START Data supplied

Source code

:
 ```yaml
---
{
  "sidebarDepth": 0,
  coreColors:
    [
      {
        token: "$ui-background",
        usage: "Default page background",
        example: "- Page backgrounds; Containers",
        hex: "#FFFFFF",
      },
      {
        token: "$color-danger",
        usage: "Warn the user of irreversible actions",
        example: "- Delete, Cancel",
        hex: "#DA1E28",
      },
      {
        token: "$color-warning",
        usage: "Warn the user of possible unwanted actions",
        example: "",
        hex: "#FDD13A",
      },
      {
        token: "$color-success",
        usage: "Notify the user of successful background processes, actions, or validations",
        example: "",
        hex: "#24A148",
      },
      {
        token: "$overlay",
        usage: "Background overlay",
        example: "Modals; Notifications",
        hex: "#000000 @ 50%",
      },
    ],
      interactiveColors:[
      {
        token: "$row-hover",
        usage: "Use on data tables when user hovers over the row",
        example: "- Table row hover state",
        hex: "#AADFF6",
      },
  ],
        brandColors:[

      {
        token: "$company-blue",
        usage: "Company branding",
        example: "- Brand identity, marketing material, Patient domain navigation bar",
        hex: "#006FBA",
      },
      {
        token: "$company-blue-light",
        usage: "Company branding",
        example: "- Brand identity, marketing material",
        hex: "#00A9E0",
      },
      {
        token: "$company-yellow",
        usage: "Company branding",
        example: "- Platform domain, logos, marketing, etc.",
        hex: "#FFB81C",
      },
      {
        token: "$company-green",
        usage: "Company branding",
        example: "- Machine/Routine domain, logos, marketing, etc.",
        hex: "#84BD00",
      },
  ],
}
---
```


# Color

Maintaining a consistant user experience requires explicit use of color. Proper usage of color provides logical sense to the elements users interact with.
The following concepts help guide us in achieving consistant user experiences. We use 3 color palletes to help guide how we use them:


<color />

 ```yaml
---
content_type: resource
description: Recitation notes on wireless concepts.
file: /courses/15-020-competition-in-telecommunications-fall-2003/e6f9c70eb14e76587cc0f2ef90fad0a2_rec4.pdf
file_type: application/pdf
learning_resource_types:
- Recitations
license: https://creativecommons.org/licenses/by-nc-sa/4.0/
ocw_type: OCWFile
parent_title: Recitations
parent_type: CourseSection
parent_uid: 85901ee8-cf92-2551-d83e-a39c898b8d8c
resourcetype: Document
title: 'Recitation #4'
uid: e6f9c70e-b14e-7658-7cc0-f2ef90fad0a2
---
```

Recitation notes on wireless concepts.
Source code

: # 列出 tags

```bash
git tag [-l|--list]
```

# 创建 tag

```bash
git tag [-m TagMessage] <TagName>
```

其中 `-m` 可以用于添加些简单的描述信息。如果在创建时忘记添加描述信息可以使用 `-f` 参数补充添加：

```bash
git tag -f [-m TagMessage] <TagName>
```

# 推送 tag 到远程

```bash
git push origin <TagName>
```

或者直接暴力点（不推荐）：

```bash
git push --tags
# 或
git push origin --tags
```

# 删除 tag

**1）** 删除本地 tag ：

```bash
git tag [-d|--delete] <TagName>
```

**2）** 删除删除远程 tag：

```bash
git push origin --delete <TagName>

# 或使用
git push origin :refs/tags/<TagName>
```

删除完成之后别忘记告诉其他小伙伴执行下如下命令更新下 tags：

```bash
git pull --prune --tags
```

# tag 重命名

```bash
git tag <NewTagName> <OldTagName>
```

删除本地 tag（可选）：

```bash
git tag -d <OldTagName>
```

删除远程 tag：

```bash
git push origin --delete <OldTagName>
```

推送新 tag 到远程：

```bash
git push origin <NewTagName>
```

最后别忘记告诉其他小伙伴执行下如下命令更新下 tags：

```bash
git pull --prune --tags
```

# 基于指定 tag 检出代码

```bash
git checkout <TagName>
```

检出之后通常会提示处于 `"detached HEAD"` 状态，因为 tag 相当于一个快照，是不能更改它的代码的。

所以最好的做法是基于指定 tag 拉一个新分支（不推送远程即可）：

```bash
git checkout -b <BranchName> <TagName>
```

END Data supplied

# Task objective:
Count the lines above holding "domain". Give only the number.

# Exercise solution:
3